Este año he pasado 4 semanas en Galicia, entre el verde, las ovejas, las gallinas, el mar, la lluvia y decenas de atardeceres con colores que jamás había visto. He paseado por calles donde la brisa no huele a muerte, sino a sal, y donde las paredes tienen más años que la gente que pasea entre ellas. Donde la hierba crece y escala, y las casas aún conservan su personalidad. Donde la depresión no logra encontrarme, el estrés no te persigue y la ansiedad no tiene ocupación.
Y sí, llevo meses loco buscando un rinconcito así en la Comunidad de Madrid; he buscado en todos los pueblos que colindan con el Lozoya, incluso más allá. Pero están desiertos, o casi, pero lo suficiente para no poder llamarse Madrid. Un pueblo sin colegio y sin centro de salud no es un pueblo donde quiera vivir; pues vida sin educación y salud no existe. Y no hay nada en mi querida capital que reúna eso y el paisaje verde azulado que ansío. Parece que vivir en la montaña está reñido, que o te sumas al carro de la sociedad apretujada o ya no queda espacio para la calidad de vida. O te hacinas o te apartas.
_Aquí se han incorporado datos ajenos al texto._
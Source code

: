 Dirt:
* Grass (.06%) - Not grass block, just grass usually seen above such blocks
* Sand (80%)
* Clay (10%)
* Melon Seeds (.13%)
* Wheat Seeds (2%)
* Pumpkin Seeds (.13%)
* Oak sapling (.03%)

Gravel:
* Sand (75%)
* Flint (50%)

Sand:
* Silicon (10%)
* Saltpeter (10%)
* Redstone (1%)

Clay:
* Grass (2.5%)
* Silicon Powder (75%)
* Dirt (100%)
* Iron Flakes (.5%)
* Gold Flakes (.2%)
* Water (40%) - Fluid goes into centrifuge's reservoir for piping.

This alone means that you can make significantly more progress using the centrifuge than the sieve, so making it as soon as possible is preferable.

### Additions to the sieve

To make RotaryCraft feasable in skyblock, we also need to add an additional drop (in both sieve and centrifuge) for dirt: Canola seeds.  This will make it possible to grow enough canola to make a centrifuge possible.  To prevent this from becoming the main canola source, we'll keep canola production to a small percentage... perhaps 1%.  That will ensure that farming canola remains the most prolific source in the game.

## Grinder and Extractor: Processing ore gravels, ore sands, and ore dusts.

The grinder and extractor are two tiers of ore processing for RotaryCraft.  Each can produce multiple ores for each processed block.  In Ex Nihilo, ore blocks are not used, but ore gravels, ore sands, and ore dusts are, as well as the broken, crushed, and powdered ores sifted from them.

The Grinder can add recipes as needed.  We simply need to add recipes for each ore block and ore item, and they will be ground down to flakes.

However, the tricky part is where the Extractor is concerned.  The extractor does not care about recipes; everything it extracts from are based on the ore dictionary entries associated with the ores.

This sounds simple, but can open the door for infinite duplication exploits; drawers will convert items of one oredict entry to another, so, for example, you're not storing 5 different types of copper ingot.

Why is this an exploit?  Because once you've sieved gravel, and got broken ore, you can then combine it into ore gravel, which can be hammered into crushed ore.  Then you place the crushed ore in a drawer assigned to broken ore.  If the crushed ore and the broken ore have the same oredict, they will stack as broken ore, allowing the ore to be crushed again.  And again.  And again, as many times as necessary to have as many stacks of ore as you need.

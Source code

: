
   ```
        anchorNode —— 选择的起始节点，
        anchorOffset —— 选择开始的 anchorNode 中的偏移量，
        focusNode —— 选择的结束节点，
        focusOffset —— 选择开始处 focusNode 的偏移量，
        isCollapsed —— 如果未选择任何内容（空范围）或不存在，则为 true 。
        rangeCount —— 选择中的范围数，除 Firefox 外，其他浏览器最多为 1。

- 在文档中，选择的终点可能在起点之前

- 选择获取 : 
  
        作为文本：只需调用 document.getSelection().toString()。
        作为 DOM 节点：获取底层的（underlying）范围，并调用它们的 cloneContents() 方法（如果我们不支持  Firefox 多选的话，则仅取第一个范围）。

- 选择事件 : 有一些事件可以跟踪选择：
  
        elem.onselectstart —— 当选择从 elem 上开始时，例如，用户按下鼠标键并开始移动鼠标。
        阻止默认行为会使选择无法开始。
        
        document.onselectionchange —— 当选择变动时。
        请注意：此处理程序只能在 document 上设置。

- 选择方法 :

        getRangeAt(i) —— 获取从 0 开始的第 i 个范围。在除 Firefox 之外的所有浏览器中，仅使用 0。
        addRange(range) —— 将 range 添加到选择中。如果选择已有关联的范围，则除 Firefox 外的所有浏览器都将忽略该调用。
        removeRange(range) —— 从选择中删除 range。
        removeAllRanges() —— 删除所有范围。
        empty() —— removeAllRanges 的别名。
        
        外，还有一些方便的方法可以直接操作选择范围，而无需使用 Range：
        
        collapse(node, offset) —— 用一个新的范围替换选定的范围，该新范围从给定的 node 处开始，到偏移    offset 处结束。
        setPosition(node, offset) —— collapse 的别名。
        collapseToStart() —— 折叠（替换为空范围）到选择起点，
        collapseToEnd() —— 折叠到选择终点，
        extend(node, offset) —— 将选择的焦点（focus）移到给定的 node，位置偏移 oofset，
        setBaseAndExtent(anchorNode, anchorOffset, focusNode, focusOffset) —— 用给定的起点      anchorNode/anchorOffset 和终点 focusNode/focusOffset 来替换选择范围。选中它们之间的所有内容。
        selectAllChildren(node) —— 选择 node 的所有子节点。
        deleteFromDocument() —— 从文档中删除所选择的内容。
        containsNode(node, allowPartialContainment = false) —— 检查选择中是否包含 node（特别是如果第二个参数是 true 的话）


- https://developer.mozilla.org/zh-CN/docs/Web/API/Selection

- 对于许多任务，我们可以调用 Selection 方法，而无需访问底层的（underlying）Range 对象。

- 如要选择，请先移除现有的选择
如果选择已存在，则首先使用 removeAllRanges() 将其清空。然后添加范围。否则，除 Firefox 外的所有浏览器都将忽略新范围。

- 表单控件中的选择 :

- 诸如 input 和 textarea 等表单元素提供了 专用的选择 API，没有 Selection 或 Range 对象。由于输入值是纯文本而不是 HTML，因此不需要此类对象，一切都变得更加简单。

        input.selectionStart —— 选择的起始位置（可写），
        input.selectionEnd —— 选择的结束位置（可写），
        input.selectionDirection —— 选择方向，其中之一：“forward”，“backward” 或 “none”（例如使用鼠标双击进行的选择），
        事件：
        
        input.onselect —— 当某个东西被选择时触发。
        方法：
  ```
Así que no quise verlo, pero lo tenía delante de mis ojos, a 700Km, pero delante, solo tenía que «mirar más allá de lo que veo». Donde la felicidad se acomoda en una esquina, como oculta, atrincherada, pero libre. Así es como Marín poco a poco empezó a ganarme. No es perfecto, de hecho puede que, para mi gusto, sea demasiado grande; aunque aquí dicen que es un pueblo pequeño. Lo cierto es que desde la ventana he visto atardeceres que nunca había contemplado, he disfrutado paseando por sus calles, fotografiando sus playas, su puerto. Es un lugar donde cada día el cielo pinta diferente y el alma respira. Sí, puede que le falte un LIDL y un Carrefour ya que 7Km son bastante para quien no tiene vehículo propio, quizá una mejor conexión a Internet. Pero se arregla con la paciencia añorada, el fresco extrañado y entrañable que te abraza y arropa. Galicia es calma. Es el color de la tranquilidad. Un rincón que tiene agua potable, de la de verdad. Un tierno acento lleno de eñes y equis en un idioma que tampoco nadie te obliga a articular. Un lugar donde si caminas lo suficiente puedes perderte en el bosque, entre ríos, árboles y animales; un cuento de hadas llamadas peregrinos; kilómetros y kilómetros de naturaleza con pueblos escondidos donde «guardar partida».
Ahora que nada me ata a un Madrid que no me corresponde, necesito marcarme un Timón y encontrar mi lugar soñado. Mi Hakuna Matata. Y puede que no sea hoy, ni mañana, pero será. Por ti, mamá.